(RECORD EXTRACTS begins)

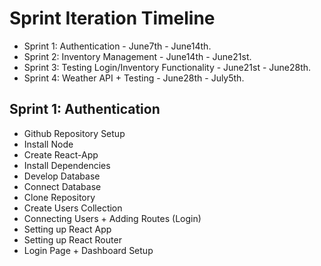 # Sprint Iteration Timeline

- Sprint 1: Authentication - June7th - June14th.
- Sprint 2: Inventory Management - June14th - June21st.
- Sprint 3: Testing Login/Inventory Functionality - June21st - June28th.
- Sprint 4: Weather API + Testing - June28th - July5th.

## Sprint 1: Authentication

- Github Repository Setup
- Install Node
- Create React-App
- Install Dependencies
- Develop Database
- Connect Database
- Clone Repository
- Create Users Collection
- Connecting Users + Adding Routes (Login)
- Setting up React App
- Setting up React Router
- Login Page + Dashboard Setup

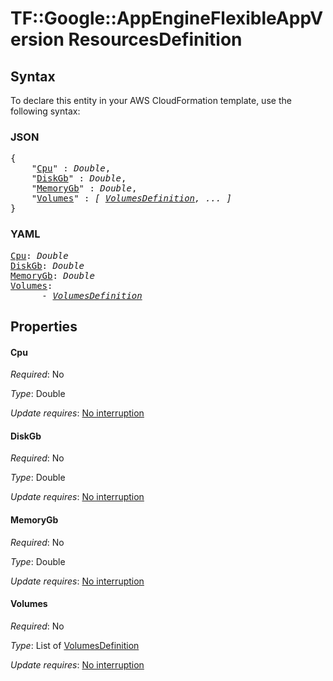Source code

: # TF::Google::AppEngineFlexibleAppVersion ResourcesDefinition

## Syntax

To declare this entity in your AWS CloudFormation template, use the following syntax:

### JSON

<pre>
{
    "<a href="#cpu" title="Cpu">Cpu</a>" : <i>Double</i>,
    "<a href="#diskgb" title="DiskGb">DiskGb</a>" : <i>Double</i>,
    "<a href="#memorygb" title="MemoryGb">MemoryGb</a>" : <i>Double</i>,
    "<a href="#volumes" title="Volumes">Volumes</a>" : <i>[ <a href="volumesdefinition.md">VolumesDefinition</a>, ... ]</i>
}
</pre>

### YAML

<pre>
<a href="#cpu" title="Cpu">Cpu</a>: <i>Double</i>
<a href="#diskgb" title="DiskGb">DiskGb</a>: <i>Double</i>
<a href="#memorygb" title="MemoryGb">MemoryGb</a>: <i>Double</i>
<a href="#volumes" title="Volumes">Volumes</a>: <i>
      - <a href="volumesdefinition.md">VolumesDefinition</a></i>
</pre>

## Properties

#### Cpu

_Required_: No

_Type_: Double

_Update requires_: [No interruption](https://docs.aws.amazon.com/AWSCloudFormation/latest/UserGuide/using-cfn-updating-stacks-update-behaviors.html#update-no-interrupt)

#### DiskGb

_Required_: No

_Type_: Double

_Update requires_: [No interruption](https://docs.aws.amazon.com/AWSCloudFormation/latest/UserGuide/using-cfn-updating-stacks-update-behaviors.html#update-no-interrupt)

#### MemoryGb

_Required_: No

_Type_: Double

_Update requires_: [No interruption](https://docs.aws.amazon.com/AWSCloudFormation/latest/UserGuide/using-cfn-updating-stacks-update-behaviors.html#update-no-interrupt)

#### Volumes

_Required_: No

_Type_: List of <a href="volumesdefinition.md">VolumesDefinition</a>

_Update requires_: [No interruption](https://docs.aws.amazon.com/AWSCloudFormation/latest/UserGuide/using-cfn-updating-stacks-update-behaviors.html#update-no-interrupt)

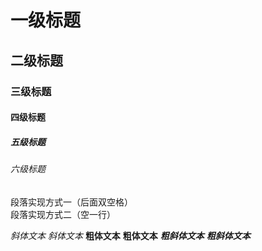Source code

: # 一级标题
## 二级标题
### 三级标题
#### 四级标题
##### 五级标题
###### 六级标题

段落实现方式一（后面双空格）  
段落实现方式二（空一行）

*斜体文本*
_斜体文本_
**粗体文本**
__粗体文本__
***粗斜体文本***
___粗斜体文本___


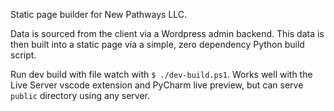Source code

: Static page builder for New Pathways LLC.

Data is sourced from the client via a Wordpress admin backend. This data is
then built into a static page via a simple, zero dependency Python build script.

Run dev build with file watch with `$ ./dev-build.ps1`. Works well with the
Live Server vscode extension and PyCharm live preview, but can serve `public` directory using any server.
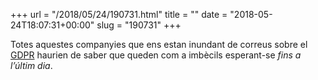 +++
url = "/2018/05/24/190731.html"
title = ""
date = "2018-05-24T18:07:31+00:00"
slug = "190731"
+++

Totes aquestes companyies que ens estan inundant de correus sobre el [GDPR](https://ca.wikipedia.org/wiki/Reglament_General_de_Protecció_de_Dades) haurien de saber que queden com a imbècils esperant-se *fins a l’últim dia*.

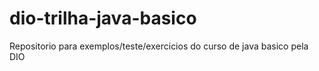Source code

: # dio-trilha-java-basico
Repositorio para exemplos/teste/exercicios do curso de java basico pela DIO
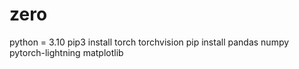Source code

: # zero


python = 3.10
pip3 install torch torchvision
pip install pandas numpy pytorch-lightning matplotlib
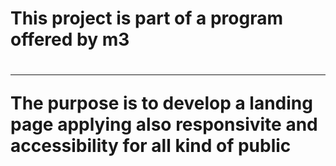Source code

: <h1>This project is part of a program offered by m3<h1>

<hr>

<p>The purpose is to develop a landing page applying also responsivite and accessibility for all kind of public<p>

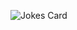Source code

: 

![Jokes Card](https://readme-jokes.vercel.app/api)
<!-- <img style="margin-top: 10px" src="https://github-readme-stats.vercel.app/api/wakatime?username=debugtheworld&hide_title=true" /> -->


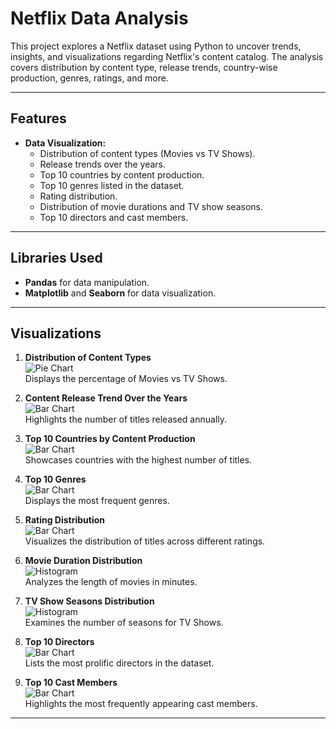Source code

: # Netflix Data Analysis

This project explores a Netflix dataset using Python to uncover trends, insights, and visualizations regarding Netflix's content catalog. The analysis covers distribution by content type, release trends, country-wise production, genres, ratings, and more.

---

## Features


- **Data Visualization:**
  - Distribution of content types (Movies vs TV Shows).
  - Release trends over the years.
  - Top 10 countries by content production.
  - Top 10 genres listed in the dataset.
  - Rating distribution.
  - Distribution of movie durations and TV show seasons.
  - Top 10 directors and cast members.

---

## Libraries Used

- **Pandas** for data manipulation.
- **Matplotlib** and **Seaborn** for data visualization.

---

## Visualizations

1. **Distribution of Content Types**  
   ![Pie Chart](path/to/pie_chart_image)  
   Displays the percentage of Movies vs TV Shows.

2. **Content Release Trend Over the Years**  
   ![Bar Chart](path/to/release_trend_image)  
   Highlights the number of titles released annually.

3. **Top 10 Countries by Content Production**  
   ![Bar Chart](path/to/top_countries_image)  
   Showcases countries with the highest number of titles.

4. **Top 10 Genres**  
   ![Bar Chart](path/to/top_genres_image)  
   Displays the most frequent genres.

5. **Rating Distribution**  
   ![Bar Chart](path/to/rating_distribution_image)  
   Visualizes the distribution of titles across different ratings.

6. **Movie Duration Distribution**  
   ![Histogram](path/to/movie_duration_image)  
   Analyzes the length of movies in minutes.

7. **TV Show Seasons Distribution**  
   ![Histogram](path/to/tv_show_seasons_image)  
   Examines the number of seasons for TV Shows.

8. **Top 10 Directors**  
   ![Bar Chart](path/to/top_directors_image)  
   Lists the most prolific directors in the dataset.

9. **Top 10 Cast Members**  
   ![Bar Chart](path/to/top_cast_image)  
   Highlights the most frequently appearing cast members.

---


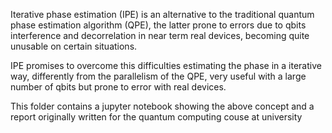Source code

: Iterative phase estimation (IPE) is an alternative to the traditional quantum phase estimation algorithm (QPE), 
the latter prone to errors due to qbits interference and decorrelation in near term real devices, becoming quite unusable on certain situations.

IPE promises to overcome this difficulties estimating the phase in a iterative way, differently from the parallelism of the QPE, very useful with a large number of qbits
but prone to error with real devices.

This folder contains a jupyter notebook showing the above concept and a report originally written for the quantum computing couse at university
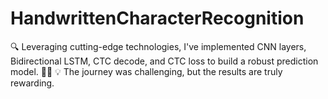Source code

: # HandwrittenCharacterRecognition
🔍 Leveraging cutting-edge technologies, I've implemented CNN layers, Bidirectional LSTM, CTC decode, and CTC loss to build a robust prediction model. 🤖✨  💡 The journey was challenging, but the results are truly rewarding.
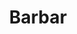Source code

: ---
layout: home
title: Barbar
categories:
  - mainclass
next_class:
  - Berserker
  - Totemkrieger
  - Ahnenwächter
  - Sturmherold
  - Vollstrecker
  - Wilder Magier
  - Bestienmeister
---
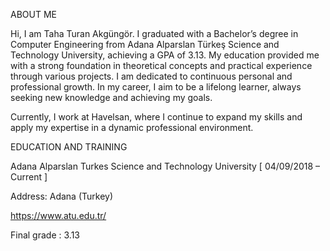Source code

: ABOUT ME

Hi, I am Taha Turan Akgüngör. I graduated with a Bachelor’s degree in Computer Engineering from Adana Alparslan Türkeş Science and Technology University, achieving a GPA of 3.13. 
My education provided me with a strong foundation in theoretical concepts and practical experience through various projects. I am dedicated to continuous personal and professional growth. 
In my career, I aim to be a lifelong learner, always seeking new knowledge and achieving my goals.

Currently, I work at Havelsan, where I continue to expand my skills and apply my expertise in a dynamic professional environment.

EDUCATION AND TRAINING

Adana Alparslan Turkes Science and Technology University [ 04/09/2018 – Current ]

Address: Adana (Turkey)

https://www.atu.edu.tr/

Final grade : 3.13




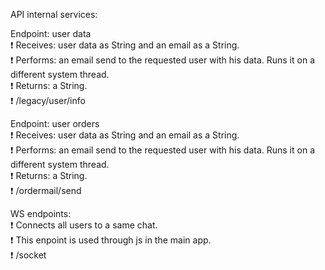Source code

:API internal services: 

Endpoint: user data  
	:heavy_exclamation_mark: Receives: user data as String and an email as a String.  
	:heavy_exclamation_mark: Performs: an email send to the requested user with his data. Runs it on a different system thread.  
	:heavy_exclamation_mark: Returns: a String.  
	:heavy_exclamation_mark: /legacy/user/info  

Endpoint: user orders  
	:heavy_exclamation_mark: Receives: user data as String and an email as a String.  
	:heavy_exclamation_mark: Performs: an email send to the requested user with his data. Runs it on a different system thread.  
	:heavy_exclamation_mark: Returns: a String.  
	:heavy_exclamation_mark: /ordermail/send  

WS endpoints:  
	:heavy_exclamation_mark: Connects all users to a same chat.  
	:heavy_exclamation_mark: This enpoint is used through js in the main app.  
	:heavy_exclamation_mark: /socket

(RECORD EXTRACTS ends)

WORK TO COMPLETE: Exact copy, no pictures. Write out the lines in the entries above, starting with the line with "2. **Content Release Trend Over the Years**" and going on through the line with "but prone to error with real devices.", keeping both.

EXERCISE OUTPUT:
2. **Content Release Trend Over the Years**  
   ![Bar Chart](path/to/release_trend_image)  
   Highlights the number of titles released annually.

3. **Top 10 Countries by Content Production**  
   ![Bar Chart](path/to/top_countries_image)  
   Showcases countries with the highest number of titles.

4. **Top 10 Genres**  
   ![Bar Chart](path/to/top_genres_image)  
   Displays the most frequent genres.

5. **Rating Distribution**  
   ![Bar Chart](path/to/rating_distribution_image)  
   Visualizes the distribution of titles across different ratings.

6. **Movie Duration Distribution**  
   ![Histogram](path/to/movie_duration_image)  
   Analyzes the length of movies in minutes.

7. **TV Show Seasons Distribution**  
   ![Histogram](path/to/tv_show_seasons_image)  
   Examines the number of seasons for TV Shows.

8. **Top 10 Directors**  
   ![Bar Chart](path/to/top_directors_image)  
   Lists the most prolific directors in the dataset.

9. **Top 10 Cast Members**  
   ![Bar Chart](path/to/top_cast_image)  
   Highlights the most frequently appearing cast members.

---


Source code

: Iterative phase estimation (IPE) is an alternative to the traditional quantum phase estimation algorithm (QPE), 
the latter prone to errors due to qbits interference and decorrelation in near term real devices, becoming quite unusable on certain situations.

IPE promises to overcome this difficulties estimating the phase in a iterative way, differently from the parallelism of the QPE, very useful with a large number of qbits
but prone to error with real devices.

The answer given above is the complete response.